═════ Source data ═════
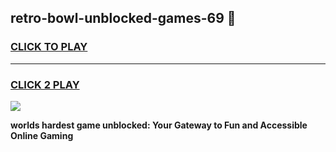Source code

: 
## retro-bowl-unblocked-games-69 👋
<h3>
<a href="https://premium.freeplayer.one?title=retro-bowl-unblocked-games-69&ref=14F">CLICK TO PLAY</a></h3>
<hr>

<h3>
<a href="https://premium.freeplayer.one?title=retro-bowl-unblocked-games-69&ref=14F">CLICK 2 PLAY</a>
  
</h3>

<a href="https://premium.freeplayer.one?title=retro-bowl-unblocked-games-69&ref=12F/"><img src="https://clearcache.store/games.png"></a>


**worlds hardest game unblocked: Your Gateway to Fun and Accessible Online Gaming**
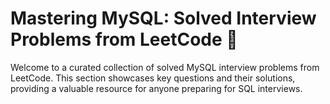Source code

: # Mastering MySQL: Solved Interview Problems from LeetCode 🚀
Welcome to a curated collection of solved MySQL interview problems from LeetCode. This section showcases key questions and their solutions, providing a valuable resource for anyone preparing for SQL interviews.
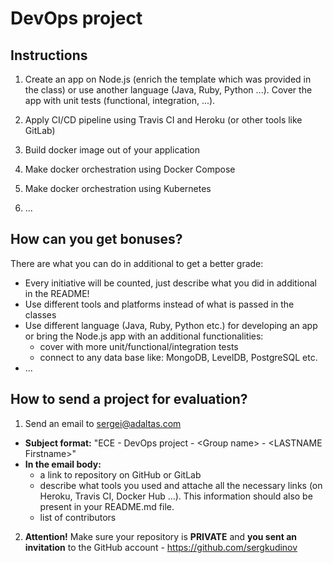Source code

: # DevOps project

## Instructions

1. Create an app on Node.js (enrich the template which was provided in the class) or use another language (Java, Ruby, Python ...). Cover the app with unit tests (functional, integration, ...).

2. Apply CI/CD pipeline using Travis CI and Heroku (or other tools like GitLab)

3. Build docker image out of your application

4. Make docker orchestration using Docker Compose

5. Make docker orchestration using Kubernetes

6. ...

## How can you get bonuses?

There are what you can do in additional to get a better grade:

- Every initiative will be counted, just describe what you did in additional in the README!
- Use different tools and platforms instead of what is passed in the classes
- Use different language (Java, Ruby, Python etc.) for developing an app or bring the Node.js app with an additional functionalities:   
  - cover with more unit/functional/integration tests
  - connect to any data base like: MongoDB, LevelDB, PostgreSQL etc.
- ...

## How to send a project for evaluation?

1. Send an email to [sergei@adaltas.com](mailto:sergei@adaltas.com)

  - **Subject format:** "ECE - DevOps project - \<Group name\> - \<LASTNAME Firstname\>"
  - **In the email body:**
    - a link to repository on GitHub or GitLab
    - describe what tools you used and attache all the necessary links (on Heroku, Travis CI, Docker Hub ...). This information should also be present in your README.md file.
    - list of contributors

2. **Attention!** Make sure your repository is **PRIVATE** and **you sent an invitation** to the GitHub account - https://github.com/sergkudinov
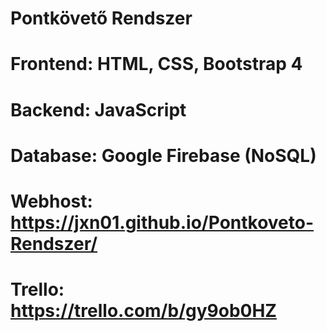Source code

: # Pontkövető Rendszer
#
# Frontend: HTML, CSS, Bootstrap 4
# Backend: JavaScript
# Database: Google Firebase (NoSQL)
# Webhost: https://jxn01.github.io/Pontkoveto-Rendszer/
# Trello: https://trello.com/b/gy9ob0HZ

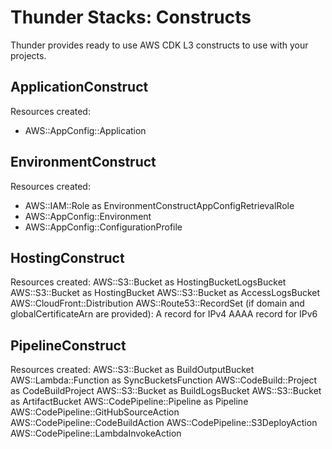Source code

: # Thunder Stacks: Constructs

Thunder provides ready to use AWS CDK L3 constructs to use with your projects. 

## ApplicationConstruct

Resources created:
- AWS::AppConfig::Application

## EnvironmentConstruct

Resources created:
- AWS::IAM::Role as EnvironmentConstructAppConfigRetrievalRole
- AWS::AppConfig::Environment
- AWS::AppConfig::ConfigurationProfile

## HostingConstruct

Resources created:
AWS::S3::Bucket as HostingBucketLogsBucket
AWS::S3::Bucket as HostingBucket
AWS::S3::Bucket as AccessLogsBucket
AWS::CloudFront::Distribution
AWS::Route53::RecordSet (if domain and globalCertificateArn are provided):
A record for IPv4
AAAA record for IPv6

## PipelineConstruct

Resources created:
AWS::S3::Bucket as BuildOutputBucket
AWS::Lambda::Function as SyncBucketsFunction
AWS::CodeBuild::Project as CodeBuildProject
AWS::S3::Bucket as BuildLogsBucket
AWS::S3::Bucket as ArtifactBucket
AWS::CodePipeline::Pipeline as Pipeline
AWS::CodePipeline::GitHubSourceAction
AWS::CodePipeline::CodeBuildAction
AWS::CodePipeline::S3DeployAction
AWS::CodePipeline::LambdaInvokeAction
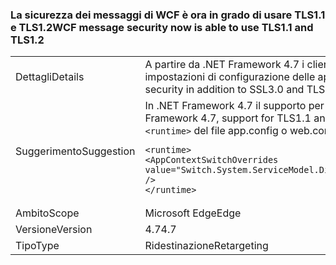### <a name="wcf-message-security-now-is-able-to-use-tls11-and-tls12"></a><span data-ttu-id="dde69-101">La sicurezza dei messaggi di WCF è ora in grado di usare TLS1.1 e TLS1.2</span><span class="sxs-lookup"><span data-stu-id="dde69-101">WCF message security now is able to use TLS1.1 and TLS1.2</span></span>

|   |   |
|---|---|
|<span data-ttu-id="dde69-102">Dettagli</span><span class="sxs-lookup"><span data-stu-id="dde69-102">Details</span></span>|<span data-ttu-id="dde69-103">A partire da .NET Framework 4.7 i clienti possono configurare TLS1.1 o TLS1.2 nella sicurezza dei messaggi di WCF oltre a SSL3.0 e TLS1.0 usando le impostazioni di configurazione delle applicazioni.</span><span class="sxs-lookup"><span data-stu-id="dde69-103">Starting in the .NET Framework 4.7, customers can configure either TLS1.1 or TLS1.2 in WCF message security in addition to SSL3.0 and TLS1.0 through application configuration settings.</span></span>|
|<span data-ttu-id="dde69-104">Suggerimento</span><span class="sxs-lookup"><span data-stu-id="dde69-104">Suggestion</span></span>|<span data-ttu-id="dde69-105">In .NET Framework 4.7 il supporto per TLS1.1 e TLS1.2 nella sicurezza dei messaggi di WCF è disattivato per impostazione predefinita.</span><span class="sxs-lookup"><span data-stu-id="dde69-105">In the .NET Framework 4.7, support for TLS1.1 and TLS1.2 in WCF message security is disabled by default.</span></span> <span data-ttu-id="dde69-106">Per attivarlo, aggiungendo la riga seguente alla sezione <code>&lt;runtime&gt;</code> del file app.config o web.config:</span><span class="sxs-lookup"><span data-stu-id="dde69-106">You can enable it by adding the following line to the <code>&lt;runtime&gt;</code> section of the app.config or web.config file:</span></span><pre><code class="language-xml">&lt;runtime&gt;&#13;&#10;&lt;AppContextSwitchOverrides value=&quot;Switch.System.ServiceModel.DisableUsingServicePointManagerSecurityProtocols=false;Switch.System.Net.DontEnableSchUseStrongCrypto=false&quot; /&gt;&#13;&#10;&lt;/runtime&gt;&#13;&#10;</code></pre>|
|<span data-ttu-id="dde69-107">Ambito</span><span class="sxs-lookup"><span data-stu-id="dde69-107">Scope</span></span>|<span data-ttu-id="dde69-108">Microsoft Edge</span><span class="sxs-lookup"><span data-stu-id="dde69-108">Edge</span></span>|
|<span data-ttu-id="dde69-109">Versione</span><span class="sxs-lookup"><span data-stu-id="dde69-109">Version</span></span>|<span data-ttu-id="dde69-110">4.7</span><span class="sxs-lookup"><span data-stu-id="dde69-110">4.7</span></span>|
|<span data-ttu-id="dde69-111">Tipo</span><span class="sxs-lookup"><span data-stu-id="dde69-111">Type</span></span>|<span data-ttu-id="dde69-112">Ridestinazione</span><span class="sxs-lookup"><span data-stu-id="dde69-112">Retargeting</span></span>|

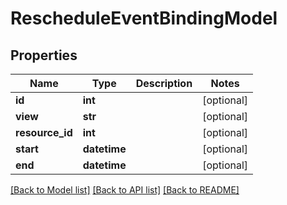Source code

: # RescheduleEventBindingModel

## Properties
Name | Type | Description | Notes
------------ | ------------- | ------------- | -------------
**id** | **int** |  | [optional] 
**view** | **str** |  | [optional] 
**resource_id** | **int** |  | [optional] 
**start** | **datetime** |  | [optional] 
**end** | **datetime** |  | [optional] 

[[Back to Model list]](../README.md#documentation-for-models) [[Back to API list]](../README.md#documentation-for-api-endpoints) [[Back to README]](../README.md)


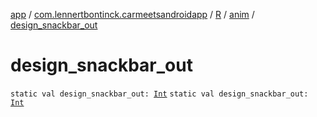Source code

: [app](../../../index.md) / [com.lennertbontinck.carmeetsandroidapp](../../index.md) / [R](../index.md) / [anim](index.md) / [design_snackbar_out](./design_snackbar_out.md)

# design_snackbar_out

`static val design_snackbar_out: `[`Int`](https://kotlinlang.org/api/latest/jvm/stdlib/kotlin/-int/index.html)
`static val design_snackbar_out: `[`Int`](https://kotlinlang.org/api/latest/jvm/stdlib/kotlin/-int/index.html)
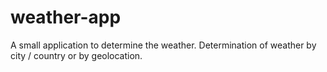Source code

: # weather-app

A small application to determine the weather.
Determination of weather by city / country or by geolocation.
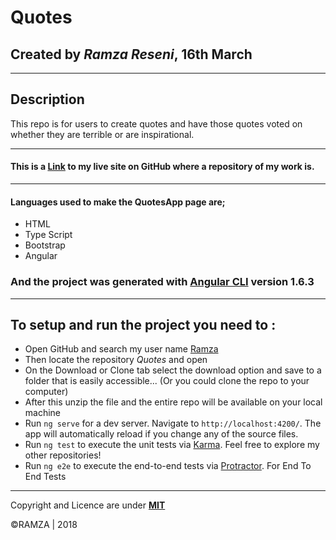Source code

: # Quotes

## Created by *Ramza Reseni*, 16th March

---

## Description
This repo is for users to create quotes and have those quotes voted on whether they are terrible or are inspirational. 

---
#### This is a [Link](https://github.com/ramza007/Quotes) to my live site on GitHub where a repository of my work is.

---

#### Languages used to make the **QuotesApp** page are;
* HTML
* Type Script
* Bootstrap
* Angular

### And the project was generated with [Angular CLI](https://github.com/angular/angular-cli) version 1.6.3
---

## To setup and run the project you need to :

* Open GitHub and search my user name [Ramza](https://github.com/ramza007)
* Then locate the repository *Quotes* and open
* On the Download or Clone tab select the download option and save to a folder that is easily accessible... (Or you could clone the repo to your computer)
* After this unzip the file and the entire repo will be available on your local machine
* Run `ng serve` for a dev server. Navigate to `http://localhost:4200/`. The app will automatically reload if you change any of the source files.
* Run `ng test` to execute the unit tests via [Karma](https://karma-runner.github.io).
Feel free to explore my other repositories!
* Run `ng e2e` to execute the end-to-end tests via [Protractor](http://www.protractortest.org/). For End To End Tests

---
Copyright and Licence are under [**MIT**](https://github.com/ramza007/Quotes/blob/master/LICENSE)
 
 ©RAMZA | 2018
═════
Task objective:
Although pictures appear among the entries, please set down only the lines from the one with "AWS::S3::Bucket as AccessLogsBucket" up to and including the one with "application configuration settings.</span></span>|", word for word.

Answer to this problem:
AWS::S3::Bucket as AccessLogsBucket
AWS::CloudFront::Distribution
AWS::Route53::RecordSet (if domain and globalCertificateArn are provided):
A record for IPv4
AAAA record for IPv6

## PipelineConstruct

Resources created:
AWS::S3::Bucket as BuildOutputBucket
AWS::Lambda::Function as SyncBucketsFunction
AWS::CodeBuild::Project as CodeBuildProject
AWS::S3::Bucket as BuildLogsBucket
AWS::S3::Bucket as ArtifactBucket
AWS::CodePipeline::Pipeline as Pipeline
AWS::CodePipeline::GitHubSourceAction
AWS::CodePipeline::CodeBuildAction
AWS::CodePipeline::S3DeployAction
AWS::CodePipeline::LambdaInvokeAction
### <a name="wcf-message-security-now-is-able-to-use-tls11-and-tls12"></a><span data-ttu-id="dde69-101">La sicurezza dei messaggi di WCF è ora in grado di usare TLS1.1 e TLS1.2</span><span class="sxs-lookup"><span data-stu-id="dde69-101">WCF message security now is able to use TLS1.1 and TLS1.2</span></span>

|   |   |
|---|---|
|<span data-ttu-id="dde69-102">Dettagli</span><span class="sxs-lookup"><span data-stu-id="dde69-102">Details</span></span>|<span data-ttu-id="dde69-103">A partire da .NET Framework 4.7 i clienti possono configurare TLS1.1 o TLS1.2 nella sicurezza dei messaggi di WCF oltre a SSL3.0 e TLS1.0 usando le impostazioni di configurazione delle applicazioni.</span><span class="sxs-lookup"><span data-stu-id="dde69-103">Starting in the .NET Framework 4.7, customers can configure either TLS1.1 or TLS1.2 in WCF message security in addition to SSL3.0 and TLS1.0 through application configuration settings.</span></span>|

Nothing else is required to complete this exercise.